Four films, each a little over an hour long, provide fascinating glimpses of pre-war Japan. Maybe the best way to describe their charms is to provide some details about two of them.
In THE MASSEURS AND A WOMAN, two blind men who make tenuous livings as migratory masseurs, moving from seaside resorts to mountain spas each summer, are walking along the road, counting and taking pride in the number of sighted people they overtake - seventeen so far. One alerts the other that he senses eight and a half children are approaching. Eight and a half? Yes, one of the children is carrying another piggyback. Later on the journey, a wagon passes them, and the same masseur somehow detects from her scent that one of the passengers is an exciting woman from Tokyo, who, as the film progresses, carries on a flirtation with him and also with a potential rival, a young man on vacation with his orphaned pre-teen nephew, who with his baseball cap and intolerance of adults could have stepped out of a fifties Ozu movie. The woman turns out to be on the run, and perhaps both suitors will be disappointed.
ORNAMENTAL HAIRPIN, also set in an inn, relates the blossoming romance between a young soldier (Ozu's favorite actor, Chishu Ryu) and a geisha who wants to leave her profession and marry. The soldier, in the inn's public baths, cuts his foot on a hairpin left behind by the geisha, and she returns to the inn, apologizes, helps him recover as he takes more challenging walks each day, and falls in love with him.

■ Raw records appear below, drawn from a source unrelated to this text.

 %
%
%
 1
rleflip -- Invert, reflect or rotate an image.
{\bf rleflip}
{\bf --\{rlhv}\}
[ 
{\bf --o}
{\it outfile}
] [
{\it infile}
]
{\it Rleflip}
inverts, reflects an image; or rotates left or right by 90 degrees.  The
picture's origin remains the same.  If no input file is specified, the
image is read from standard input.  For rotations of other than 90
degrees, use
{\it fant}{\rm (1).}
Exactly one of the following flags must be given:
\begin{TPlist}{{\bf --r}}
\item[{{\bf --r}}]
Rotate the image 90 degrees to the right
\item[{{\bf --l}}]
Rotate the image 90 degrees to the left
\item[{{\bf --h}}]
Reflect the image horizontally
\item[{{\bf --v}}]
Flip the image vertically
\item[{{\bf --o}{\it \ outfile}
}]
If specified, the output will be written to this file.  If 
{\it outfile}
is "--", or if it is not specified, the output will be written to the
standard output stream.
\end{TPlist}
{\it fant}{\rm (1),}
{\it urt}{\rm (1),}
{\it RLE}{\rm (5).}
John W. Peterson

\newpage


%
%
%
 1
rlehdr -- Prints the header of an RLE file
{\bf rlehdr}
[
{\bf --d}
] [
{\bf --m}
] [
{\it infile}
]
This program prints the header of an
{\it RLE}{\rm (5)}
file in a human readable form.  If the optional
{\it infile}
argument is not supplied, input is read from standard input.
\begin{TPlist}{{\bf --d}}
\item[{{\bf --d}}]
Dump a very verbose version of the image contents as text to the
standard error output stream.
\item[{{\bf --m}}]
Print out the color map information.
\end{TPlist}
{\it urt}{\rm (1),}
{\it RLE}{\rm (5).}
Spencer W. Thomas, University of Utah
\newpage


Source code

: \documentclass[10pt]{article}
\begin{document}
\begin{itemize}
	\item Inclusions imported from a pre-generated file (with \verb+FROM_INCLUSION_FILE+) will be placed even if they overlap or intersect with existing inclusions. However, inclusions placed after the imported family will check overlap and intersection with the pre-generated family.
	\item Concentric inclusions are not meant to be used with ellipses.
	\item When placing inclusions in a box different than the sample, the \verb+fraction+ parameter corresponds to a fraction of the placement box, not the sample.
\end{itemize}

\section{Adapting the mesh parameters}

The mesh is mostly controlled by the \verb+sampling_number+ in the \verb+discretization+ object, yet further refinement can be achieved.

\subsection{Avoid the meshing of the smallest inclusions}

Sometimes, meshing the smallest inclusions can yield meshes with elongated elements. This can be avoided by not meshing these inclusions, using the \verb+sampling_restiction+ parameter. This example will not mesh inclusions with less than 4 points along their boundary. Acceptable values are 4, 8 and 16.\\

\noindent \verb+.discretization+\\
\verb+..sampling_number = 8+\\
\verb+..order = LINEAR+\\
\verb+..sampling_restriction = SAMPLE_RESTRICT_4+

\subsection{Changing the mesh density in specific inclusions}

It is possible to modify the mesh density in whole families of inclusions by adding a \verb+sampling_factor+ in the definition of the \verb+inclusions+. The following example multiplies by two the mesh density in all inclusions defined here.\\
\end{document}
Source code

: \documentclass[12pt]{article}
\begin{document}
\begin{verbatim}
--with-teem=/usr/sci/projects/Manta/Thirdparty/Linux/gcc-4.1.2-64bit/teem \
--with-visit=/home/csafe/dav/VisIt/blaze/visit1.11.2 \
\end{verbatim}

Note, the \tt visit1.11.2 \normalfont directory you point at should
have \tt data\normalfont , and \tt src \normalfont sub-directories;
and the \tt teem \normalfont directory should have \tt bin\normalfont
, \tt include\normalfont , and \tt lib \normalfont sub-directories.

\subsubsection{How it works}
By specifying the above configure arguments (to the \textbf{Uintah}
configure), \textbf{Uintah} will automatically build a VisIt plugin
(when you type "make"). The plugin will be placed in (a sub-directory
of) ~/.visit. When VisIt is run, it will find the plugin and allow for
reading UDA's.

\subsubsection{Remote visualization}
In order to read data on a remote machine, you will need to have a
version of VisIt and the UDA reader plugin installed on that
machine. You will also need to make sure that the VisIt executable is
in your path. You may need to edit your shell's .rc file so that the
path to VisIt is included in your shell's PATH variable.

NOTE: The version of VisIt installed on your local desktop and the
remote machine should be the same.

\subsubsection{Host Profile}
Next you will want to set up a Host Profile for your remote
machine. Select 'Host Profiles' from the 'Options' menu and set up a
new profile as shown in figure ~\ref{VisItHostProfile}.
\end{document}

Meanwhile, we meet many of the inn's guests and discover their eccentricities in casual scenes. For instance, they decide to form a discussion group (led by a crusty old professor who somehow maintains his dignity even while waking the others with his snoring each night), and the first topic is to complain about the inn's food - every day breakfast is the same: miso soup, egg, sea weed, and pickles; dinner is invariably sashimi, grilled fish, soup, and boiled greens. Finally, recovered, the soldier returns to Tokyo, and the closing scenes, in which the geisha realizes her dreams of marriage will end in disappointment, are somehow heartbreaking and unsentimental at once.